This is very interesting, though the limitations for 'security' reasons seem somewhat surprising to me compared to the claim "Anything JSON can do, it can do. Anything JSON can't do, it can't do.".
Simplest example, "a\u0000b" is a perfectly valid and in-bounds JSON string that valid JSON data sets may have in it. Doesn't it end up falling short of 'Anything JSON can do, it can do" to refuse to serialize that string?
"a\u0000b" ("a" followed by a vertical tabulation control code) is also a perfectly valid and in-bounds BONJSON string. What BONJSON rejects is any invalid UTF-8 sequences, which shouldn't even be present in the data to begin with.
My example was a three character string where the second one is \u0000, which is the NUL character in the middle of the string.
The spec on the GitHub says that it is banned to include NUL under a security stance, that someone that after parse someone might do strlen and accidentally truncate to a shorter string in C.
Which I think has some premise, but its a valid string contents in JSON (and in Utf8), so it is deliberately breaking 1:1 parity with JSON parity in the name of a security hypothetical.
So I think it's a very neat format, but my feedback as a random person on the Internet is that I don't think it does uphold the claimed vision in the end of being 1:1 to JSON (the security parts, but also you do end up adding extra types too) and that's a bit of a shame compared to the top line deliverable.
Just focusing narrowly on the \0 part to explain why I say so: the spec proposed is that implementations have to either hard ban embedded \0 or disallow by default with an opt in. So someone comes with a dataset that has it, they can get support in this case only if they configure both the serializer and parser to allow it. But if you're willing to exert that level of special case extra control, I think all of the other preexisting binary-json implementations that exist do meet the top line definition you are setting as well. For some binary-json implementation which has additional types, if someone is in full end to end control to special case, then they could just choose not to use those types too, the mere existence of extra types in the binary format is no extra "problem" for 1:1 than this choice.
IMO the deliverable that a 1:1 mapping would give us "there is no bonjson data that won't losslessly round trip to JSON and vice versa". The benefit is when it is over all future data that you haven't seen yet, where the downside of using something that is not bijective is that you run for a long time suddenly you have data dependent failures in your system because you can't 1:1 map legal data.
And especially with this guarantee, what will inevitably happen is some downstream handling will also take as a given that they can strlen() since they "knew" the bonjson format spec banned it, so suddenly when you have it as in-bounds data you also won't be able to trivially flip the switch, instead you are stuck with legal JSON that you can't ingest in your system without an expensive audit because the reduction from 1:1 gets entrenched as an invariant into the handling code.
Note that my vantage point might be a bit skewed here: I work on Protobuf and this shape of ecosystem interoperability topics are top of mind for me in ways that they don't necessarily need to be for small projects, and I also recognize that "what even is legal JSON" itself is not actually completely clear, so take it all with a grain of salt (and again, I also do think it looks like a very nice encoding in general).

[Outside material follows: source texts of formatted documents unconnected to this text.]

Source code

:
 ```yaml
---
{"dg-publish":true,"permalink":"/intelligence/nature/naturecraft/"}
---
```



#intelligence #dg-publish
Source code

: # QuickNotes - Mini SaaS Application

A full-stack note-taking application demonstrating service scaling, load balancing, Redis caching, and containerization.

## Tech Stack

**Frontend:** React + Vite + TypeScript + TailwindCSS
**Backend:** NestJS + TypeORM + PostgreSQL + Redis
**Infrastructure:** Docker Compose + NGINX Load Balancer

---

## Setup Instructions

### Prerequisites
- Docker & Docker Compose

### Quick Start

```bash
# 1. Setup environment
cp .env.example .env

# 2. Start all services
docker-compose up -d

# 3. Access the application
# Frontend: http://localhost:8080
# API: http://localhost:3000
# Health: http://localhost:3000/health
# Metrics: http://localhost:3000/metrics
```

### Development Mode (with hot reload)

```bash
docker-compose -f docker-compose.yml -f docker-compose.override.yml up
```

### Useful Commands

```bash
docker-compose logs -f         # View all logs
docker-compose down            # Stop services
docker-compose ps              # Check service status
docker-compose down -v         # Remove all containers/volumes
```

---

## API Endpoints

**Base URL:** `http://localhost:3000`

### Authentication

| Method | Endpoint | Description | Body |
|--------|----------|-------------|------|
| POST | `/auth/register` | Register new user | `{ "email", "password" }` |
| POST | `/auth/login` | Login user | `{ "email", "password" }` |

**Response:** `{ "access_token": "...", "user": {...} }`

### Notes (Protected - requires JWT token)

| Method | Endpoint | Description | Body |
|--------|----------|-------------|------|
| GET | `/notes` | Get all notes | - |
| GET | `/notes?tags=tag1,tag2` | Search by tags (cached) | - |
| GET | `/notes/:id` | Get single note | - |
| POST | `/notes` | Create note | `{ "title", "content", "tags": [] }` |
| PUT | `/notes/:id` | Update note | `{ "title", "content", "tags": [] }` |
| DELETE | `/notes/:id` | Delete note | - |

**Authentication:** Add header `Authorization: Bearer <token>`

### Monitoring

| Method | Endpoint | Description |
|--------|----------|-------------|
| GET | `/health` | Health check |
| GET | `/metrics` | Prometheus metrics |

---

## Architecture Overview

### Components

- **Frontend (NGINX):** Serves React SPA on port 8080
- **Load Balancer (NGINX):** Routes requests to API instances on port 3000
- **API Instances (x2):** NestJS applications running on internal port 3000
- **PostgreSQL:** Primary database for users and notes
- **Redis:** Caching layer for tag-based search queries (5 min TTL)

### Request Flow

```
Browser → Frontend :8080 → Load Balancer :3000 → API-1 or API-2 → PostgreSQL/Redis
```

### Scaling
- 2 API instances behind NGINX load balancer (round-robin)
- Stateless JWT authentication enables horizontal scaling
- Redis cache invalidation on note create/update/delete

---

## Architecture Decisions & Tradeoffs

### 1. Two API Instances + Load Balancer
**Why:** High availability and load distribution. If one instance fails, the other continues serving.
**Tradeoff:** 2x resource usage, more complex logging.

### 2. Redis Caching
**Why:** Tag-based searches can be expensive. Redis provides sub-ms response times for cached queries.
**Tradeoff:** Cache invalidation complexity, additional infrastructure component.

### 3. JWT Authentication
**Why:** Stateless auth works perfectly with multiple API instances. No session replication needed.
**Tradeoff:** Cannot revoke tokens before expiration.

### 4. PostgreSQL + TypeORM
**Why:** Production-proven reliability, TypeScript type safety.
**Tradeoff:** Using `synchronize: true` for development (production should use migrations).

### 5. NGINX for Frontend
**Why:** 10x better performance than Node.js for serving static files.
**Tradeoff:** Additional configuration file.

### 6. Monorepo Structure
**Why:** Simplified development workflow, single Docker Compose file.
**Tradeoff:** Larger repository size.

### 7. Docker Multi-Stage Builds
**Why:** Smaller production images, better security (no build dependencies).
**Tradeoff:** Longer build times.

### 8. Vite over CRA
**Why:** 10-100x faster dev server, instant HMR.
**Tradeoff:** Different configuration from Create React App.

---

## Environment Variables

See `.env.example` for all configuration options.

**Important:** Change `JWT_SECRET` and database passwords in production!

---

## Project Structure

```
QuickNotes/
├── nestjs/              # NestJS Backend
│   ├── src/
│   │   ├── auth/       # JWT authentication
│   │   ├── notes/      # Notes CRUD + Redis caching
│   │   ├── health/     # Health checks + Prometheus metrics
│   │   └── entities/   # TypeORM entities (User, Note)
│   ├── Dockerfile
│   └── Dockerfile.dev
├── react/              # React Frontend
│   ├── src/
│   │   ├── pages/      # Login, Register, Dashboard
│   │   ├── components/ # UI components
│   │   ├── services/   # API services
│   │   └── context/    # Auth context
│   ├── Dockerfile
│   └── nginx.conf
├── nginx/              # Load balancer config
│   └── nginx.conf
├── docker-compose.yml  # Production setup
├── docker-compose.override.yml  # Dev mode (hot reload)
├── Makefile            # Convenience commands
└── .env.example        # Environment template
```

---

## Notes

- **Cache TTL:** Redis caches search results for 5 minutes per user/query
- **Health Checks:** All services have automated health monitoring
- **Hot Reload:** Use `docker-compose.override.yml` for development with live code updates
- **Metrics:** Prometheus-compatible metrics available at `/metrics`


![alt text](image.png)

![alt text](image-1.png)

Oh yes, I do understand what you're getting at. I'm willing to go a little off-script in order to make things safer. The NUL thing can be configured away if needed, but requires a conscious decision to do so.
Friction? yeah, but that's just how it's gonna be.
For the invalid Unicode and duplicate key handling, I'll offer no quarter. The needs of the many outweigh the needs of the few.
Can you tell me what was the context that lead you to create this?
Unrelated JSON experience:
I worked on a serializer which save/load json files as well as binary file (using a common interface).
From my own use case I found JSON to be restrictive for no benefit (because I don't use it in a Javascript ecosystem)
So I change the json format into something way more lax (optional comma, optional colon, optional quotes, multi line string, comments).
I wish we would stop pretending JSON to be a good human-readable format outside of where it make sense and we would have a standard alternative for those non-json-centric case.
I know a lot of format already exists but none really took off so far.
Basically, for better or worse JSON is here to stay. It exists in all standard libraries. Swift's codec system revolves around it (it only handles types that are compatible with JSON).
It sucks, but we're stuck with JSON. So the idea here is to make it suck a little less by stopping all this insane text processing for data that never ever meets a human directly.
The progression I envisage is:
1. Dev reaches for JSON because it's easy and ubiquitous.
2. Dev switches to BONJSON because it's more efficient and requires no changes to their code other than changing the codec library.
3. Dev switches to a sane format after the complexity of their app reaches a certain level where a substantial code change is warranted.
I'm in the JS ecosystem pretty regularly and "restrictive with no benefit" is the right description. I use JSON5 now when I have to, which greatly reduces the restrictions. I already have a build step so throwing in a JSON5 -> JSON converter is negligible.
As for FracturedJson, it looks great. The basic problem statement of "either minified and unreadable or prettified and verbose" isn't one I had put my finger on before, but now that it's been said I can't unsee it.
Have you heard of EDN? It's mostly used in Clojure and ClojureScript, as it is to Clojure what JSON is to JS.
If you need custom data types, you can use tagged elements, but that requires you to have functions registered to convert the data type to/from representable values (often strings).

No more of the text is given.